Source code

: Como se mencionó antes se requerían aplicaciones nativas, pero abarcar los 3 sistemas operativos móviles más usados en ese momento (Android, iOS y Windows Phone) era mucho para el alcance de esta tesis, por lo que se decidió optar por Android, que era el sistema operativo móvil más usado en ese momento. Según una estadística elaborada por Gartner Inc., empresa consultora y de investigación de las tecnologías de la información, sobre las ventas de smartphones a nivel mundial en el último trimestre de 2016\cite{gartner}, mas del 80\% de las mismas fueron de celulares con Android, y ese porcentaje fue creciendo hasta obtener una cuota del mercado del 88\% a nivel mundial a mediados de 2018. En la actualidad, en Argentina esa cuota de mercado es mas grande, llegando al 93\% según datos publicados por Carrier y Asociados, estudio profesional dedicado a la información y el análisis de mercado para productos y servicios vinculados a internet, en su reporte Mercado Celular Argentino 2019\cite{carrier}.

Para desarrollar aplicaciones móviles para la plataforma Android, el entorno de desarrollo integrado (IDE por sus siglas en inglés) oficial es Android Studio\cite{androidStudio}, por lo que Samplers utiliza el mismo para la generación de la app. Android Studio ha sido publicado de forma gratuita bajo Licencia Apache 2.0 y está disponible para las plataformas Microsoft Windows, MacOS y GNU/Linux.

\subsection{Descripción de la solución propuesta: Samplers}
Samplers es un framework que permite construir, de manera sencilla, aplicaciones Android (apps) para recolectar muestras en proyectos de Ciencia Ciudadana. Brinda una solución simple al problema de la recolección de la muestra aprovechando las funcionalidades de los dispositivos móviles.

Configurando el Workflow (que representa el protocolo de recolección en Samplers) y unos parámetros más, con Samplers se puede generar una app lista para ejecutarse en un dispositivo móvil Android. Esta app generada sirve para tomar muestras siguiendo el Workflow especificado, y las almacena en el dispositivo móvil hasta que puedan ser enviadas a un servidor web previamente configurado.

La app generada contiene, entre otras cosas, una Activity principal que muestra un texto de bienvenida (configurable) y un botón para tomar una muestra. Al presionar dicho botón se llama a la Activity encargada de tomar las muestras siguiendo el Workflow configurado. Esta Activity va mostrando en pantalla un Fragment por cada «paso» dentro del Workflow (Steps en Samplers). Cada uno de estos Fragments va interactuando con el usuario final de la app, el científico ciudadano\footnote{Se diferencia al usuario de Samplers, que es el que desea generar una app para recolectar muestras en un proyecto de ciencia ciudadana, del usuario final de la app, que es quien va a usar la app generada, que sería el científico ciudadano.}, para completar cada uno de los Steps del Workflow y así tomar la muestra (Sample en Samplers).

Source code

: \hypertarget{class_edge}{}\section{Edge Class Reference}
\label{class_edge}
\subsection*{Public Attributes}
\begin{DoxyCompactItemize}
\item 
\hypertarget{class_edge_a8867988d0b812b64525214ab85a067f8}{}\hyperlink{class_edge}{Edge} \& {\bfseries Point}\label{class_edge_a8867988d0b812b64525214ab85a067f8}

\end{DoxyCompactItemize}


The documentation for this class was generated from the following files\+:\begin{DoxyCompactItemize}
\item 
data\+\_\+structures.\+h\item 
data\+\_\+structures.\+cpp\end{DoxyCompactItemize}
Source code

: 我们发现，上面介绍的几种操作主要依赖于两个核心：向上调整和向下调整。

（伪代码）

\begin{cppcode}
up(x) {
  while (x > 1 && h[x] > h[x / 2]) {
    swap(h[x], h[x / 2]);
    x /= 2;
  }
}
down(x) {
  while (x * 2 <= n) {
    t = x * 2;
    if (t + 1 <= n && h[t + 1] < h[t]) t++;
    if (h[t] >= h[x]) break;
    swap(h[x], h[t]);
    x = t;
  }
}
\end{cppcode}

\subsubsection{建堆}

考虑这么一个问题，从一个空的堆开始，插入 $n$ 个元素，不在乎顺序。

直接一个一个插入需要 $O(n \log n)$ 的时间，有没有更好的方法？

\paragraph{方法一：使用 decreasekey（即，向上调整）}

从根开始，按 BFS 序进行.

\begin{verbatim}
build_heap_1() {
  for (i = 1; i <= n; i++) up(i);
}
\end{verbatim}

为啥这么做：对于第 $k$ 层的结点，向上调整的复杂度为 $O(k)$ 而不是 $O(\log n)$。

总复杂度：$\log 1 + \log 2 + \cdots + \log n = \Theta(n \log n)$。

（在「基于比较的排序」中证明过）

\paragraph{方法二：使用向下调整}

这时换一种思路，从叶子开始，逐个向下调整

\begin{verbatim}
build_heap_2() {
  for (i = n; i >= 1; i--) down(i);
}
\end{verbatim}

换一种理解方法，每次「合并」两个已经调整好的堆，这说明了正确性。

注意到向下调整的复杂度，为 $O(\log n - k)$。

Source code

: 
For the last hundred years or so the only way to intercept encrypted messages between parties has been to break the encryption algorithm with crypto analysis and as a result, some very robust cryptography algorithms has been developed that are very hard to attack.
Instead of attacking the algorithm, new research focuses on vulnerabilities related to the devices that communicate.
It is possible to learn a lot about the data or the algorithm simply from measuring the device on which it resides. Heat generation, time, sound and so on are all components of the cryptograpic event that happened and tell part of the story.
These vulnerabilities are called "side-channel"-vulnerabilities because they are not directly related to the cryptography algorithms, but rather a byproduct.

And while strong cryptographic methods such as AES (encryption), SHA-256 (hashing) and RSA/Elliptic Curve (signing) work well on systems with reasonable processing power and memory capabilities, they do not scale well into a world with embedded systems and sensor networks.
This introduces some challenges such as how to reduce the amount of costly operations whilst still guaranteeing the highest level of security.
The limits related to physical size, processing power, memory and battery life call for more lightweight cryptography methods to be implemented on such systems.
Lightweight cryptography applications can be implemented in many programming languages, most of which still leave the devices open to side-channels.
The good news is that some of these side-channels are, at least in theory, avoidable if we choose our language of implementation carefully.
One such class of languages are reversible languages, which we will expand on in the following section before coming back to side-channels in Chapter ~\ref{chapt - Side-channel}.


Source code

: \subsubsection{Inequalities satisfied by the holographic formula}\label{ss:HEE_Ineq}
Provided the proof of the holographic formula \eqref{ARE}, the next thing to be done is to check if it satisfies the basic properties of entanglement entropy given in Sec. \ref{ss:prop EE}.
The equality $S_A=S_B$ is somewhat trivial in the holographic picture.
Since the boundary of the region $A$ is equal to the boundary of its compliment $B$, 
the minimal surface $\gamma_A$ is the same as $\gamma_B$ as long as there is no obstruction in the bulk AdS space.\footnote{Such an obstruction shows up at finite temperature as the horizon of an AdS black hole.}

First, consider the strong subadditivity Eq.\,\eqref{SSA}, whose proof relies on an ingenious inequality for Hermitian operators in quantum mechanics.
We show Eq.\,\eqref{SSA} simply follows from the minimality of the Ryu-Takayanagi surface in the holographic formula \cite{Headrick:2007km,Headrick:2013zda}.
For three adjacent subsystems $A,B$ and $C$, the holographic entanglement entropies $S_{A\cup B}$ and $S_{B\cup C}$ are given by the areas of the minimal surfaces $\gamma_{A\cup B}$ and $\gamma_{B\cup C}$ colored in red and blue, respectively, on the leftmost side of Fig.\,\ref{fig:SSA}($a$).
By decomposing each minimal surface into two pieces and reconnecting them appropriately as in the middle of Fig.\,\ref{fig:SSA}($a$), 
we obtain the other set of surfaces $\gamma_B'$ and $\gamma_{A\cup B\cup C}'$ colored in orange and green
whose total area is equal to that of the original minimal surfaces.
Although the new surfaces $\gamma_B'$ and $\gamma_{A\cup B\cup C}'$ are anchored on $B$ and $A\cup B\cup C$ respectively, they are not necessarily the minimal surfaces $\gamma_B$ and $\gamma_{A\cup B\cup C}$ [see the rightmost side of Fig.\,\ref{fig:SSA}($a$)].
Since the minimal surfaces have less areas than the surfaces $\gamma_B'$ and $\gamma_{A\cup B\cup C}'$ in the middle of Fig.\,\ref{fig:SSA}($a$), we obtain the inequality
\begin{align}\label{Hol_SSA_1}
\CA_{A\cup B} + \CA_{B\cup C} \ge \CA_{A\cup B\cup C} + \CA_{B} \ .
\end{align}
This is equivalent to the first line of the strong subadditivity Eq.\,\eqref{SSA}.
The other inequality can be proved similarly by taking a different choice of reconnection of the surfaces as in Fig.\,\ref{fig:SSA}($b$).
★ ★ ★ ★
PROBLEM DETAILS -
Please output exactly the lines between the one holding "The limits related" and the one holding "The good news" in the records above, inclusive, and nothing more.

THE ANSWER -
The limits related to physical size, processing power, memory and battery life call for more lightweight cryptography methods to be implemented on such systems.
Lightweight cryptography applications can be implemented in many programming languages, most of which still leave the devices open to side-channels.
The good news is that some of these side-channels are, at least in theory, avoidable if we choose our language of implementation carefully.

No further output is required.